I have mixed feelings about a separate video controller. I'm thinking that maybe if one were to make this, they should add a socket for a Digilen A7 or other small FPGA board, as well as jumpers and cable headers. Then a memory-snooping video/sound/lights coprocessor could be added. That would require a little more thinking. With this much power, such a controller would not be necessary for sure. However, since the idea is to integrate the IO controller, tightly integrating the 2 controllers would be an idea. Then one could use an FPGA to help with faster I/O and possibly open the door to a real math coprocessor. Adding such a controller could help simplify the main ROM. The vCPU could then have maximum potential since video would not be a consideration. There might still need to be software syncs, even then, depending on how the rest of the I/O is done. At the least, keep a "vertical sync" in software for the benefit of the keyboard/game controller, and for user applications.

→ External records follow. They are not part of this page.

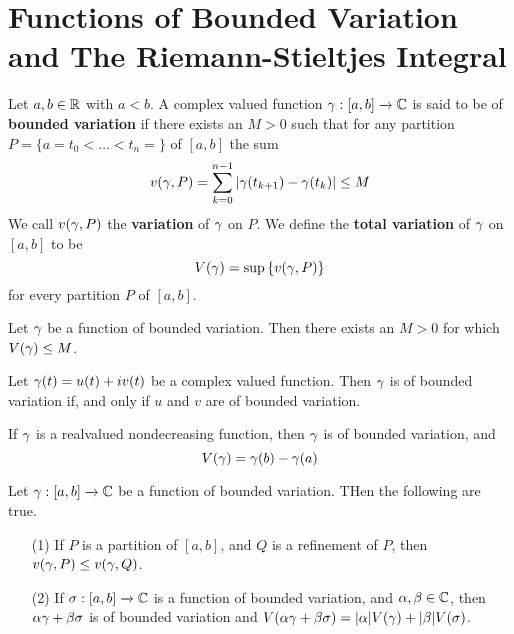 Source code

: \section{Functions of Bounded Variation and The Riemann-Stieltjes Integral}

\begin{definition}
    Let $a,b \in \mathbb{R}$ with  $a<b$. A complex valued function $\gamma:[a,b]
    \xrightarrow{} \mathbb{C}$ is said to be of \textbf{bounded variation} if there
    exists an $M>0$ such that for any partition $P=\{a=t_0<\dots<t_n=\}$ of
    $[a,b]$ the sum
    \begin{equation*}
        v(\gamma,P)=\sum_{k=0}^{n-1}{|\gamma(t_{k+1})-\gamma(t_k)|} \leq M
    \end{equation*}
    We call $v(\gamma,P)$ the \textbf{variation} of $\gamma$ on  $P$. We define the
     \textbf{total variation} of $\gamma$ on  $[a,b]$ to be
     \begin{equation*}
         V(\gamma)=\sup{\{v(\gamma,P)\}}
     \end{equation*}
     for every partition $P$ of  $[a,b]$.
\end{definition}

\begin{lemma}\label{4.1.1}
    Let $\gamma$ be a function of bounded variation. Then there exists an  $M>0$
    for which  $V(\gamma) \leq M$.
\end{lemma}

\begin{lemma}\label{4.1.2}
    Let $\gamma(t)=u(t)+iv(t)$ be a complex valued function. Then $\gamma$ is of bounded
    variation if, and only if $u$ and $v$ are of bounded variation.
\end{lemma}

\begin{lemma}\label{4.1.3}
    If $\gamma$ is a realvalued nondecreasing function, then  $\gamma$ is of bounded
    variation, and
    \begin{equation*}
        V(\gamma)=\gamma(b)-\gamma(a)
    \end{equation*}
\end{lemma}

\begin{lemma}\label{4.1.4}
    Let $\gamma:[a,b] \xrightarrow{} \mathbb{C}$ be a function of bounded variation. THen
    the following are true.
    \begin{enumerate}
        \item[(1)] If $P$ is a partition of  $[a,b]$, and $Q$ is a refinement of
             $P$, then  $v(\gamma,P) \leq v(\gamma,Q)$.

         \item[(2)] If $\sigma:[a,b] \xrightarrow{} \mathbb{C}$ is a function of bounded
             variation, and $\alpha,\beta \in \mathbb{C}$, then  $\alpha\gamma+\beta\sigma$ is of bounded
             variation and $V(\alpha\gamma+\beta\sigma)=|\alpha|V(\gamma)+|\beta|V(\sigma)$.
    \end{enumerate}
\end{lemma}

The above-proposed controller or controller set would make higher resolution sound more possible. While the current ROM uses 6-bit samples, the sound portion of the controller could do 8-bit output. While that could make for cleaner sound when merging the channels, it could be also possible to include internal 8-bit samples. In that case, the controller should have at least a 10-bit ALU (really, adder-shifter) to give enough mixing headroom. However, it would be wise to leave the 6-bit samples in the memory map. Some software relies on those for non-sound purposes, and the controller should have a fall-back mode to where the ones in RAM are used. So the controller should determine if any software changes the samples and shadow/use the changes. That way, PucMon, and other games would sound as expected. A neat feature could be to collect all the user-modified samples, put them in the controller and have a way to select different sound palettes. That could make for interesting audio software since more samples and hopefully the ability to change the samples rapidly, thus making software that's closer to an Amiga tracker. And depending on how the controller is done, one might also be able to break past the 3900 Hz ceiling. While 15 Khz would be nice to have, even 7800 Hz would be better than now. The controller would have to translate the rates to whatever is actually used. For instance, the video could be clocked at 12.5 Mhz with pixel doubling to emulate 6.25 Mhz. That would allow for maybe faster I/O and higher sound frequencies.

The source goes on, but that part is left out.